TASK GOAL. Using the records that follow, tally the lines containing the word "augmenter" and state only the count.

Records excerpted from a collection.
--- START ---
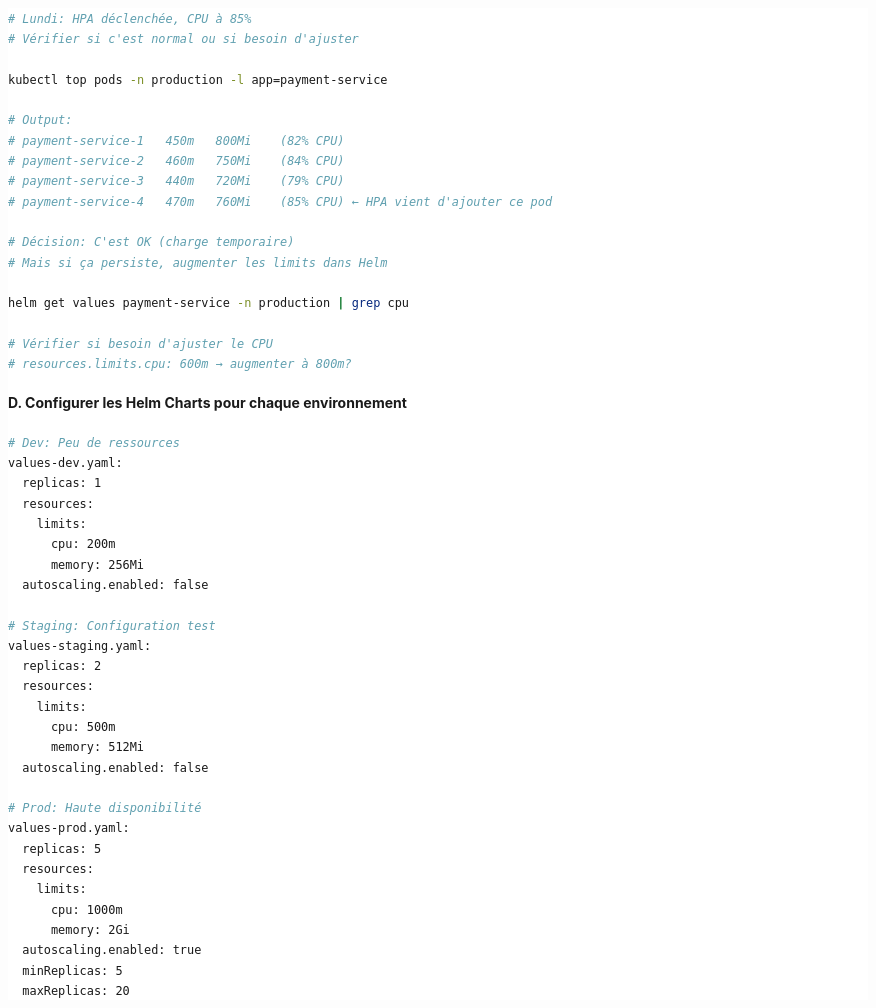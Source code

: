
 ```bash
# Lundi: HPA déclenchée, CPU à 85%
# Vérifier si c'est normal ou si besoin d'ajuster

kubectl top pods -n production -l app=payment-service

# Output:
# payment-service-1   450m   800Mi    (82% CPU)
# payment-service-2   460m   750Mi    (84% CPU)
# payment-service-3   440m   720Mi    (79% CPU)
# payment-service-4   470m   760Mi    (85% CPU) ← HPA vient d'ajouter ce pod

# Décision: C'est OK (charge temporaire)
# Mais si ça persiste, augmenter les limits dans Helm

helm get values payment-service -n production | grep cpu

# Vérifier si besoin d'ajuster le CPU
# resources.limits.cpu: 600m → augmenter à 800m?
```

#### D. Configurer les Helm Charts pour chaque environnement

```bash
# Dev: Peu de ressources
values-dev.yaml:
  replicas: 1
  resources:
    limits:
      cpu: 200m
      memory: 256Mi
  autoscaling.enabled: false

# Staging: Configuration test
values-staging.yaml:
  replicas: 2
  resources:
    limits:
      cpu: 500m
      memory: 512Mi
  autoscaling.enabled: false

# Prod: Haute disponibilité
values-prod.yaml:
  replicas: 5
  resources:
    limits:
      cpu: 1000m
      memory: 2Gi
  autoscaling.enabled: true
  minReplicas: 5
  maxReplicas: 20
```
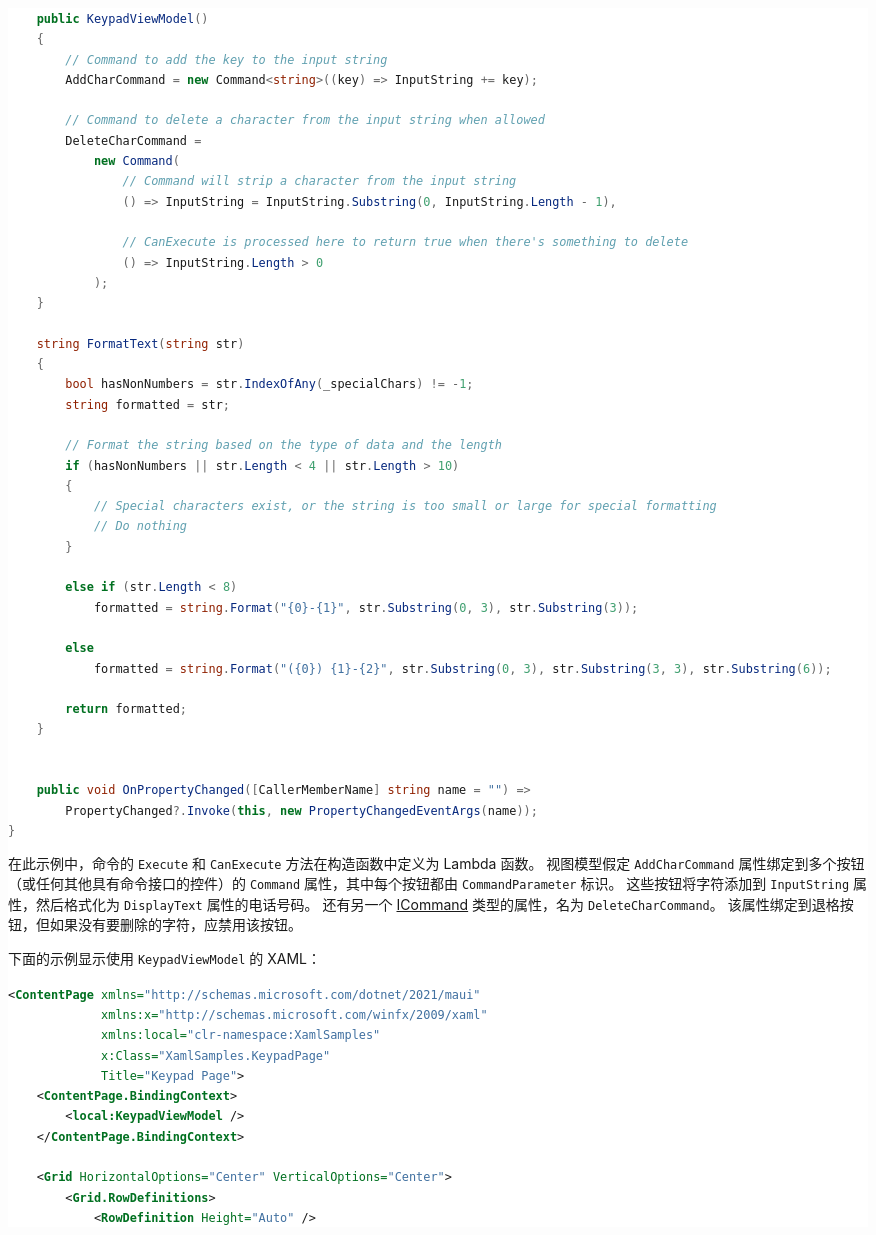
 ```c#
    public KeypadViewModel()
    {
        // Command to add the key to the input string
        AddCharCommand = new Command<string>((key) => InputString += key);

        // Command to delete a character from the input string when allowed
        DeleteCharCommand =
            new Command(
                // Command will strip a character from the input string
                () => InputString = InputString.Substring(0, InputString.Length - 1),

                // CanExecute is processed here to return true when there's something to delete
                () => InputString.Length > 0
            );
    }

    string FormatText(string str)
    {
        bool hasNonNumbers = str.IndexOfAny(_specialChars) != -1;
        string formatted = str;

        // Format the string based on the type of data and the length
        if (hasNonNumbers || str.Length < 4 || str.Length > 10)
        {
            // Special characters exist, or the string is too small or large for special formatting
            // Do nothing
        }

        else if (str.Length < 8)
            formatted = string.Format("{0}-{1}", str.Substring(0, 3), str.Substring(3));

        else
            formatted = string.Format("({0}) {1}-{2}", str.Substring(0, 3), str.Substring(3, 3), str.Substring(6));

        return formatted;
    }


    public void OnPropertyChanged([CallerMemberName] string name = "") =>
        PropertyChanged?.Invoke(this, new PropertyChangedEventArgs(name));
}
```

在此示例中，命令的 `Execute` 和 `CanExecute` 方法在构造函数中定义为 Lambda 函数。 视图模型假定 `AddCharCommand` 属性绑定到多个按钮（或任何其他具有命令接口的控件）的 `Command` 属性，其中每个按钮都由 `CommandParameter` 标识。 这些按钮将字符添加到 `InputString` 属性，然后格式化为 `DisplayText` 属性的电话号码。 还有另一个 [ICommand](https://learn.microsoft.com/zh-cn/dotnet/api/system.windows.input.icommand) 类型的属性，名为 `DeleteCharCommand`。 该属性绑定到退格按钮，但如果没有要删除的字符，应禁用该按钮。

下面的示例显示使用 `KeypadViewModel` 的 XAML：

```xml
<ContentPage xmlns="http://schemas.microsoft.com/dotnet/2021/maui"
             xmlns:x="http://schemas.microsoft.com/winfx/2009/xaml"
             xmlns:local="clr-namespace:XamlSamples"
             x:Class="XamlSamples.KeypadPage"
             Title="Keypad Page">
    <ContentPage.BindingContext>
        <local:KeypadViewModel />
    </ContentPage.BindingContext>

    <Grid HorizontalOptions="Center" VerticalOptions="Center">
        <Grid.RowDefinitions>
            <RowDefinition Height="Auto" />
```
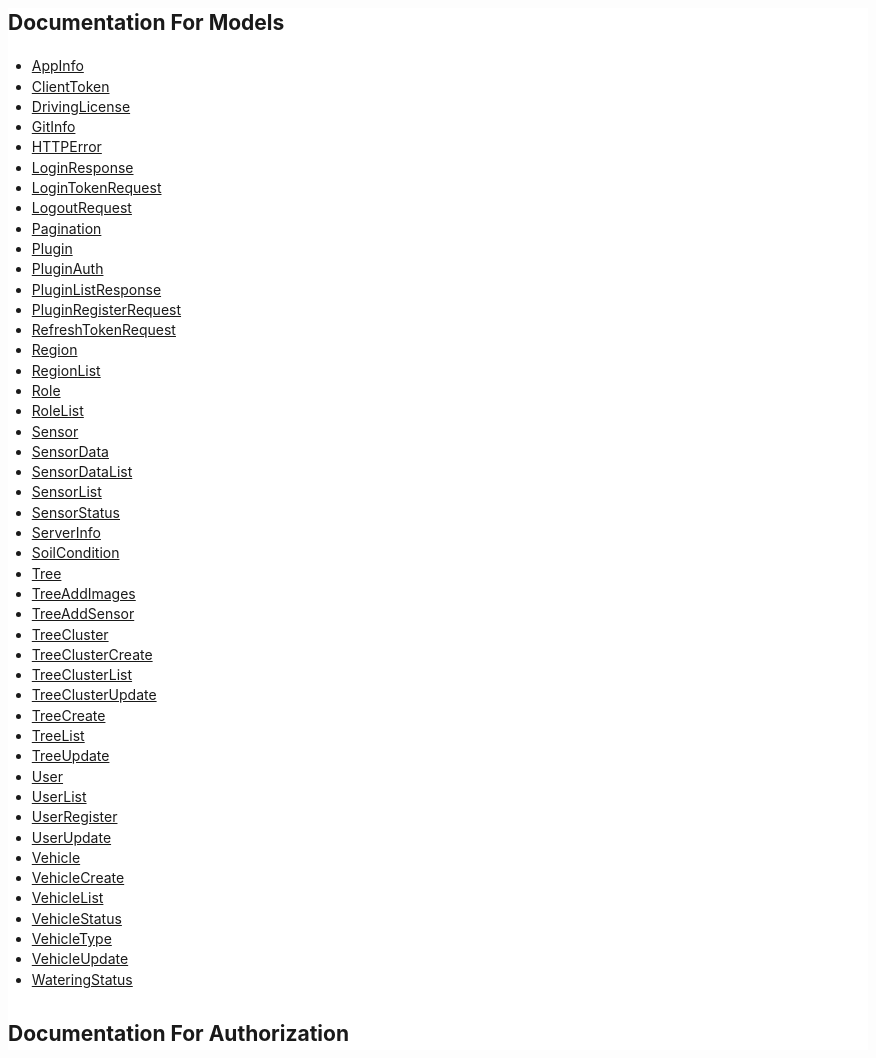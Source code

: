 
## Documentation For Models

 - [AppInfo](docs/AppInfo.md)
 - [ClientToken](docs/ClientToken.md)
 - [DrivingLicense](docs/DrivingLicense.md)
 - [GitInfo](docs/GitInfo.md)
 - [HTTPError](docs/HTTPError.md)
 - [LoginResponse](docs/LoginResponse.md)
 - [LoginTokenRequest](docs/LoginTokenRequest.md)
 - [LogoutRequest](docs/LogoutRequest.md)
 - [Pagination](docs/Pagination.md)
 - [Plugin](docs/Plugin.md)
 - [PluginAuth](docs/PluginAuth.md)
 - [PluginListResponse](docs/PluginListResponse.md)
 - [PluginRegisterRequest](docs/PluginRegisterRequest.md)
 - [RefreshTokenRequest](docs/RefreshTokenRequest.md)
 - [Region](docs/Region.md)
 - [RegionList](docs/RegionList.md)
 - [Role](docs/Role.md)
 - [RoleList](docs/RoleList.md)
 - [Sensor](docs/Sensor.md)
 - [SensorData](docs/SensorData.md)
 - [SensorDataList](docs/SensorDataList.md)
 - [SensorList](docs/SensorList.md)
 - [SensorStatus](docs/SensorStatus.md)
 - [ServerInfo](docs/ServerInfo.md)
 - [SoilCondition](docs/SoilCondition.md)
 - [Tree](docs/Tree.md)
 - [TreeAddImages](docs/TreeAddImages.md)
 - [TreeAddSensor](docs/TreeAddSensor.md)
 - [TreeCluster](docs/TreeCluster.md)
 - [TreeClusterCreate](docs/TreeClusterCreate.md)
 - [TreeClusterList](docs/TreeClusterList.md)
 - [TreeClusterUpdate](docs/TreeClusterUpdate.md)
 - [TreeCreate](docs/TreeCreate.md)
 - [TreeList](docs/TreeList.md)
 - [TreeUpdate](docs/TreeUpdate.md)
 - [User](docs/User.md)
 - [UserList](docs/UserList.md)
 - [UserRegister](docs/UserRegister.md)
 - [UserUpdate](docs/UserUpdate.md)
 - [Vehicle](docs/Vehicle.md)
 - [VehicleCreate](docs/VehicleCreate.md)
 - [VehicleList](docs/VehicleList.md)
 - [VehicleStatus](docs/VehicleStatus.md)
 - [VehicleType](docs/VehicleType.md)
 - [VehicleUpdate](docs/VehicleUpdate.md)
 - [WateringStatus](docs/WateringStatus.md)


## Documentation For Authorization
--- END ---
OUTPUT. 2